Au cours de sa carrière, Michel Soutter réalisera de nombreux documentaires pour la TSR. Parmi ceux-ci, un film-ovni, réalisé en 1975 : L’éolienne.
L’éolienne
Le cinéaste propose une sorte de documentaire-fiction mettant en scène son propre assistant, Michel Schopfer, dans la préparation d'un film dédié aux éoliennes. On suit ce dernier dans différents moments de son travail : rencontre avec le compositeur mandaté pour la musique du film, repérages dans le canton de Vaud, premiers interviews. Mais très vite le film dévie de sa route, prend la tangente. Ainsi voit-on apparaître un Jean-Luc Bideau étonné, puis amusé par la proposition qu'on lui fait de jouer dans un film "dont le personnage principal sera une éolienne". Plus tard, Michel Schopfer, fatigué par sa quête, écoute les anecdotes de l'épouse d'un peintre ayant côtoyé à Paris Bonnard, Vuillard et Valloton. Si elle tente par moments de se recentrer sur son propos, L'éolienne de Soutter semble soumise à des vents capricieux. Chronique expérimentale et fantasque d'un documentaire qui ne se fera pas, cette oeuvre détonne dans un univers télévisuel habitué à des propositions plus classiques et consensuelles.
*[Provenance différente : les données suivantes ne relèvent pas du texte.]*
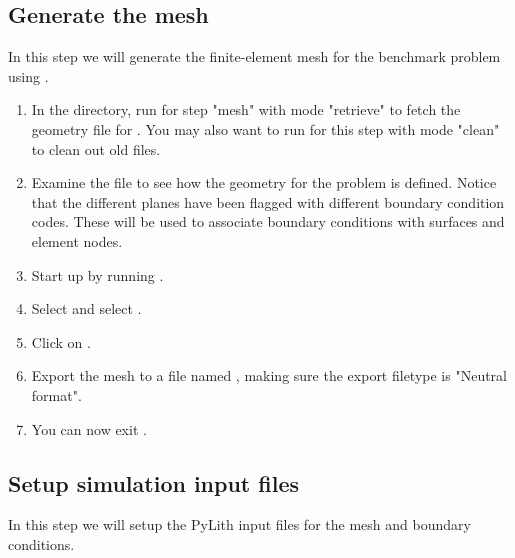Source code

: \subsection{Generate the mesh}

In this step we will generate the finite-element mesh for the
benchmark problem using .

\begin{enumerate}
\item In the  directory, run
   for step "mesh" with mode "retrieve" to fetch the
  geometry file for . You may also want to run
   for this step with mode "clean" to clean out old
  files.

  \begin{screen}
    \shellprompt{}
    \shellprompt{}
  \end{screen}
  
\item Examine the  file to see how the geometry
  for the problem is defined. Notice that the different planes have
  been flagged with different boundary condition codes. These will be
  used to associate boundary conditions with surfaces and element
  nodes.
\item Start up  by running .

  \begin{screen}
    \shellprompt{}
  \end{screen}
  
\item Select \guiselect{}
  and select .
\item Click on .
\item Export the mesh to a file named ,
  making sure the export filetype is "Neutral format".
\item You can now exit .
\end{enumerate}

\subsection{Setup simulation input files}

In this step we will setup the PyLith input files for the mesh and
boundary conditions.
En 1965, Michel Soutter et le journaliste Guy Ackermann se rendent à Carrouge, le village vaudois où vit Gustave Roud. Ils nous proposent un portrait intime et touchant du poète et traducteur.
1967: Jean Villard, dit Gilles, ouvre les portes de sa maison de St-Saphorin au réalisateur Michel Soutter. Dans cet extrait, il explique comment il a choisi son nom de scène avant d'égrener quelques notes au piano.
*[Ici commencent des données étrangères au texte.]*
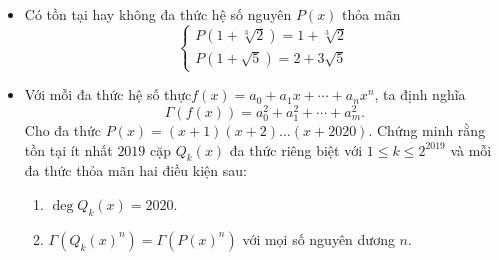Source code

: \documentclass[11pt]{scrartcl}
\begin{document}
\begin{itemize}[label=, leftmargin=0em, itemsep=-0em]
        \item \begin{btvn}
            Có tồn tại hay không đa thức hệ số nguyên $P(x)$ thỏa mãn\[ \begin{cases} P(1+\sqrt[3]{2})=1+\sqrt[3]{2}\\ P(1+\sqrt{5})=2+3\sqrt{5}\end{cases} \]
        \end{btvn}
        \item \begin{btvn}
            Với mỗi đa thức hệ số thực$f(x)={{a}_{0}}+{{a}_{1}}x+\cdots +{{a}_{n}}{{x}^{n}}$, ta định nghĩa 
            $$\Gamma (f(x))=a_{0}^{2}+a_{1}^{2}+\cdots +a_{m}^{2}.$$
            Cho đa thức $P(x)=(x+1)(x+2)\ldots (x+2020).$ Chứng minh rằng tồn tại ít nhất $2019$ cặp ${{Q}_{k}}(x)$ đa thức riêng biệt với $1\le k\le {{2}^{2019}}$ và mỗi đa thức thỏa mãn hai điều kiện sau:
            \begin{enumerate}
                \item $\deg {{Q}_{k}}(x)=2020.$
                \item $\Gamma \left( {{Q}_{k}}{{(x)}^{n}} \right)=\Gamma \left( P{{(x)}^{n}} \right)$ với mọi số nguyên dương $n$.
            \end{enumerate}

        \end{btvn}
        

\end{itemize}
\end{document}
Septembre 1973: le tournage du film L'escapade vient de débuter dans la région genevoise. La journaliste Liliane Roskopf s'invite dans les coulisses du premier film de Soutter tourné en 35 mm avec des moyens jamais connus jusque-là. Le réalisateur se décrit comme un voyageur au début de son périple. On croise Antoinette Moya, qui a figuré dans la distribution de la dramatique Ce Schubert qui décoiffe. On rencontre un nouveau venu dans l'univers de Soutter: Jean-Louis Trintignant, acteur français de premier plan, qui témoigne avec humilité de l'admiration qu'il porte au cinéaste genevois.
Quatre ans plus tard, en 1977, on retrouve Soutter et son équipe à Bex, en plein tournage de Repérages, le septième long-métrage du réalisateur. Le film évoque la rencontre entre un cinéaste (Jean-Louis Trintignant) et un trio d'actrices (Delphine Seyring, Léa Massari et Valérie Mairesse) réunis dans l'hôtel qui sera le cadre d'un futur film, adaptation de la pièce de Tchekov Les trois soeurs. L'émission Spécial cinéma nous offre de ce film un making off avant la lettre.
Chapitre 7
Michel Soutter, encore
Décédé prématurément à l'âge de 59 ans, Michel Soutter a laissé derrière lui une oeuvre reconnue, mais aussi à découvrir et à redécouvrir. Poète du cinéma et de la télévision, il demeure d'une grande modernité. Son inventivité, son regard sur l'humanité, son respect pour les interprètes, ses relations d'allié envers les femmes, qui occupent dans son oeuvre une place de choix, en témoignent. Michel Soutter est toujours parmi nous. Et sa petite musique continue de faire entendre ses sonorités essentielles.